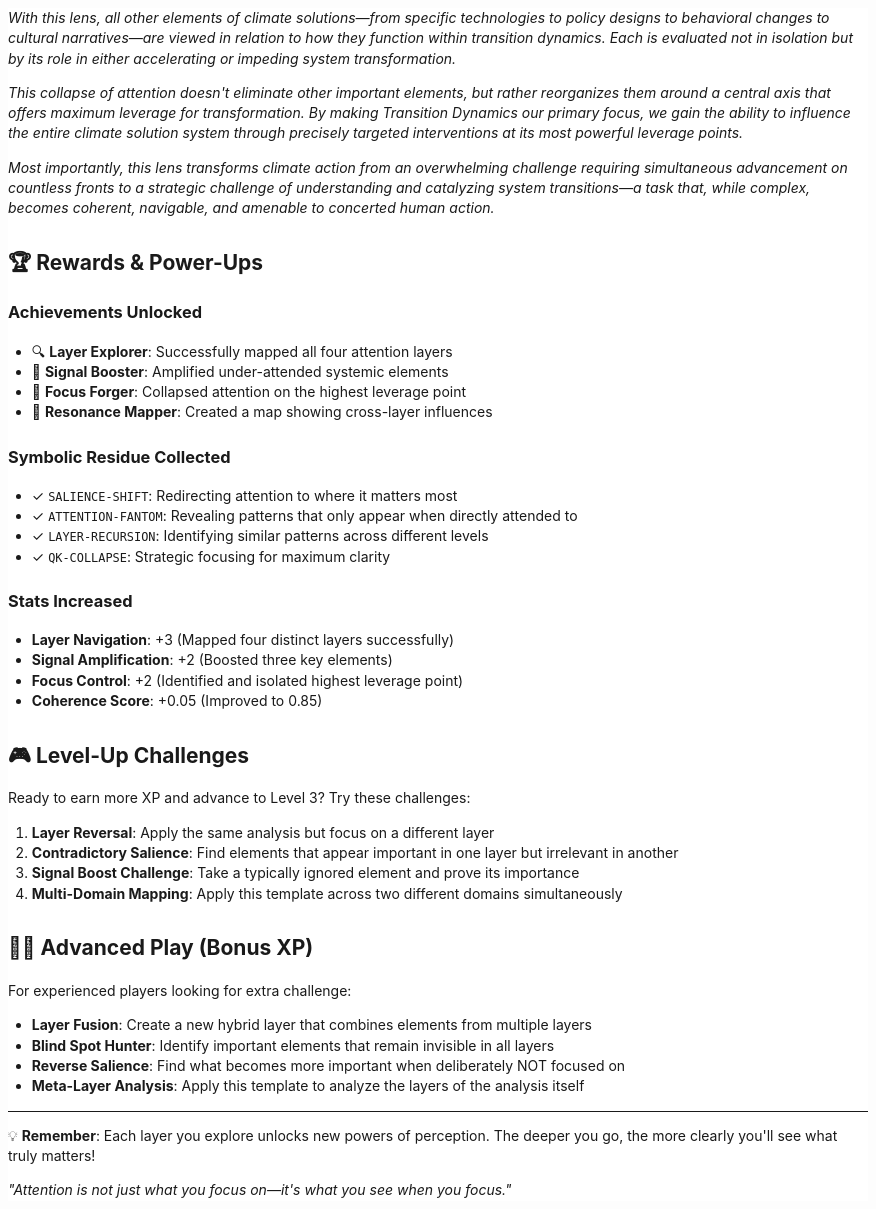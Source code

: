 *With this lens, all other elements of climate solutions—from specific technologies to policy designs to behavioral changes to cultural narratives—are viewed in relation to how they function within transition dynamics. Each is evaluated not in isolation but by its role in either accelerating or impeding system transformation.*

*This collapse of attention doesn't eliminate other important elements, but rather reorganizes them around a central axis that offers maximum leverage for transformation. By making Transition Dynamics our primary focus, we gain the ability to influence the entire climate solution system through precisely targeted interventions at its most powerful leverage points.*

*Most importantly, this lens transforms climate action from an overwhelming challenge requiring simultaneous advancement on countless fronts to a strategic challenge of understanding and catalyzing system transitions—a task that, while complex, becomes coherent, navigable, and amenable to concerted human action.*

## 🏆 Rewards & Power-Ups

### Achievements Unlocked
- 🔍 **Layer Explorer**: Successfully mapped all four attention layers
- 📡 **Signal Booster**: Amplified under-attended systemic elements
- 🎯 **Focus Forger**: Collapsed attention on the highest leverage point
- 🌊 **Resonance Mapper**: Created a map showing cross-layer influences

### Symbolic Residue Collected
- ✓ `SALIENCE-SHIFT`: Redirecting attention to where it matters most
- ✓ `ATTENTION-FANTOM`: Revealing patterns that only appear when directly attended to
- ✓ `LAYER-RECURSION`: Identifying similar patterns across different levels
- ✓ `QK-COLLAPSE`: Strategic focusing for maximum clarity

### Stats Increased
- **Layer Navigation**: +3 (Mapped four distinct layers successfully)
- **Signal Amplification**: +2 (Boosted three key elements)
- **Focus Control**: +2 (Identified and isolated highest leverage point)
- **Coherence Score**: +0.05 (Improved to 0.85)

## 🎮 Level-Up Challenges

Ready to earn more XP and advance to Level 3? Try these challenges:

1. **Layer Reversal**: Apply the same analysis but focus on a different layer
2. **Contradictory Salience**: Find elements that appear important in one layer but irrelevant in another
3. **Signal Boost Challenge**: Take a typically ignored element and prove its importance
4. **Multi-Domain Mapping**: Apply this template across two different domains simultaneously

## 🧙‍♂️ Advanced Play (Bonus XP)

For experienced players looking for extra challenge:

- **Layer Fusion**: Create a new hybrid layer that combines elements from multiple layers
- **Blind Spot Hunter**: Identify important elements that remain invisible in all layers
- **Reverse Salience**: Find what becomes more important when deliberately NOT focused on
- **Meta-Layer Analysis**: Apply this template to analyze the layers of the analysis itself

---

💡 **Remember**: Each layer you explore unlocks new powers of perception. The deeper you go, the more clearly you'll see what truly matters!

*"Attention is not just what you focus on—it's what you see when you focus."*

> WHAT THIS TASK INVOLVES
Everything from the line with "concerted human action.*" through the line with "- 🎯 **Focus" should be written out exactly as it appears above, end lines included, and nothing outside that range.

> ANSWER TO THE PROBLEM
*Most importantly, this lens transforms climate action from an overwhelming challenge requiring simultaneous advancement on countless fronts to a strategic challenge of understanding and catalyzing system transitions—a task that, while complex, becomes coherent, navigable, and amenable to concerted human action.*

## 🏆 Rewards & Power-Ups

### Achievements Unlocked
- 🔍 **Layer Explorer**: Successfully mapped all four attention layers
- 📡 **Signal Booster**: Amplified under-attended systemic elements
- 🎯 **Focus Forger**: Collapsed attention on the highest leverage point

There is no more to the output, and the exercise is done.